Part I
THE ZTT YEARS (1983 - 1985)
Art of Noise were formed after Gary Langan and JJ Jeczalik started to sample a drum riff that had been scrapped by the rock group Yes for band's album 90125 that was being produced by Trevor Horn. It was the very first time that an entire drum riff had been sampled on a Fairlight, C.M.I. sampler using the then new Page R sequencer, that allowed the programmer to sequence anything that had been sampled. At the same time Horn was setting up his to his new Zang Tuum Tumb label, co-founded by his wife Jill Sinclair, ex-NME journalist Paul Morley and with help from Langan.
While trying to secure a deal with Island Records, ZTT needed to find their first act to sign, alas without any success until Langan played a demo of what he & Jeczalik had recorded to Horn. Impressed by what the two of them had done, Horn played it to Chris Blackwell (the founder of Island Records) who in turn played it in some clubs in New York. On his return to the London, Blackwell told Horn to sign them to his new label, which in turn secured the deal between ZTT and Island.

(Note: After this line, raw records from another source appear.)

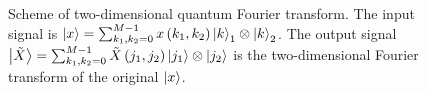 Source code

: \begin{figure}
\centering



\caption{Scheme of two-dimensional quantum Fourier transform. The input
  signal is $\ket{x} = \sum_{k_1,k_2=0}^{M-1} x\left(k_1,
  k_2\right)\ket{k}_1 \otimes \ket{k}_2$. The output signal $\ket{\tilde{X}} = \sum_{k_1,k_2=0}^{M-1} \tilde{X}\left(j_1,
  j_2\right) \ket{j_1} \otimes \ket{j_2}$ is the two-dimensional
  Fourier transform of 
  the original $\ket{x}$.}
\label{figQuantCompQuantFourier2d}
\end{figure} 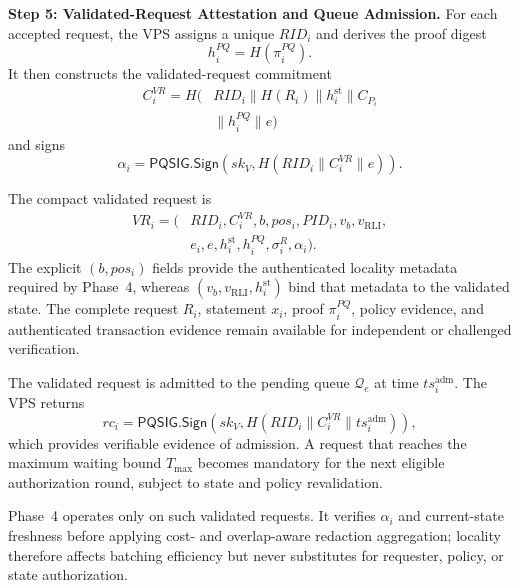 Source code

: \documentclass[lettersize,journal]{IEEEtran}
\begin{document}
\medskip
\noindent\textbf{Step 5: Validated-Request Attestation and Queue
Admission.}
For each accepted request, the VPS assigns a unique $RID_i$ and derives
the proof digest
\begin{equation}
h_i^{PQ}=H(\pi_i^{PQ}).
\end{equation}
It then constructs the validated-request commitment
\begin{equation}
\begin{aligned}
C_i^{VR}
=
H\big(&RID_i\parallel H(R_i)
\parallel h_i^{\mathrm{st}}
\parallel C_{P_i}\\
&\parallel h_i^{PQ}
\parallel e\big)
\end{aligned}
\end{equation}
and signs
\begin{equation}
\alpha_i=
\mathsf{PQSIG.Sign}
\left(
sk_V,
H(RID_i\parallel C_i^{VR}\parallel e)
\right).
\end{equation}

The compact validated request is
\begin{equation}
\begin{aligned}
VR_i=\big(&RID_i,C_i^{VR},b,pos_i,PID_i,
v_b,v_{\mathrm{RLI}},\\
&e_i,e,h_i^{\mathrm{st}},h_i^{PQ},
\sigma_i^R,\alpha_i\big).
\end{aligned}
\end{equation}
The explicit $(b,pos_i)$ fields provide the authenticated locality
metadata required by Phase~4, whereas
$(v_b,v_{\mathrm{RLI}},h_i^{\mathrm{st}})$ bind that metadata to the
validated state. The complete request $R_i$, statement $x_i$, proof
$\pi_i^{PQ}$, policy evidence, and authenticated transaction evidence
remain available for independent or challenged verification.

The validated request is admitted to the pending queue
$\mathcal{Q}_e$ at time $ts_i^{\mathrm{adm}}$. The VPS returns
\begin{equation}
rc_i=
\mathsf{PQSIG.Sign}
\left(
sk_V,
H(RID_i\parallel C_i^{VR}\parallel
ts_i^{\mathrm{adm}})
\right),
\end{equation}
which provides verifiable evidence of admission. A request that reaches
the maximum waiting bound $T_{\max}$ becomes mandatory for the next
eligible authorization round, subject to state and policy revalidation.

Phase~4 operates only on such validated requests. It verifies
$\alpha_i$ and current-state freshness before applying
cost- and overlap-aware redaction aggregation; locality therefore
affects batching efficiency but never substitutes for requester,
policy, or state authorization.
    
\end{document}
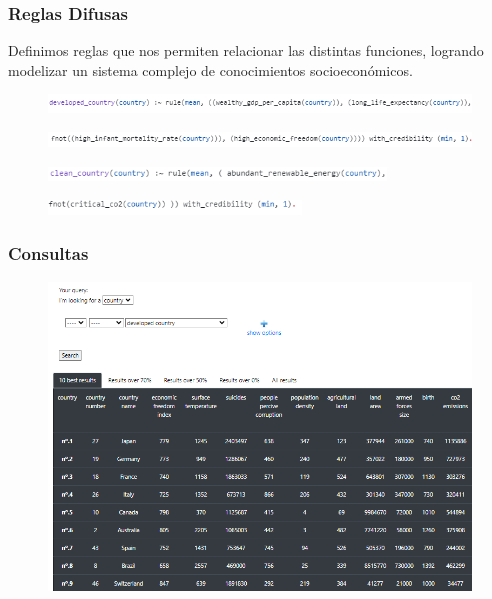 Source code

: \documentclass{beamer}
\newcommand{\slideauthor}[1]{\gdef\insertslideauthor{#1}}
\begin{document}
\begin{frame}
\frametitle{Reglas Difusas}
\slideauthor{Javier Comyn}
Definimos reglas que nos permiten relacionar las distintas funciones, logrando modelizar un sistema complejo de conocimientos socioeconómicos.
\vspace*{+5mm}
\begin{figure}
\includegraphics[width=\textwidth]{Images/developed_1.png} 
\end{figure}
\vspace*{-5mm} %
\begin{figure}
\includegraphics[width=\textwidth]{Images/developed_2.png} 
\end{figure}
\begin{figure}
\includegraphics[width=0.80\textwidth]{Images/clean_1.png} 
\end{figure}
\vspace*{-5mm} %
\begin{figure}
\includegraphics[width=0.60\textwidth]{Images/clean_2.png} 
\end{figure}
\end{frame}

\begin{frame}
\frametitle{Consultas}
\slideauthor{Javier Comyn}
\begin{figure}
\includegraphics[width=\textwidth]{Images/developed_country (1).png} 
\end{figure}
\end{frame}
\end{document}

Anne Dudley got involved into the project to provide the melodies after the two founder members started things off. They recorded things in their spare time as they all had day jobs, Langan – a sound engineer/producer, Jeczalik – a computer programmer, Dudley – an arranger/keyboard player and Horn – a producer. They were all part of Horn's production team and had all worked together the previous year on ABC’s classic masterpiece The Lexicon Of Love and the late Malcolm McLaren’s Duck Rock album.
They had all learnt a lot from McLaren’s attitude of ignoring the rules of music and mixing stuff up and seeing what happened. Morley became the fifth member of the group, not as a musician, his role was to inject ideas, write sleeve notes, name the tracks and be the group’s spokesperson. He originally named them the Art of Noises, the English translation from an early 20th century manifesto L’arte Dei Rumori by Italian Futurist Luigi Russolo. However it was Jeczalik who actually named the group the Art of Noise when he decided to drop the ‘s’.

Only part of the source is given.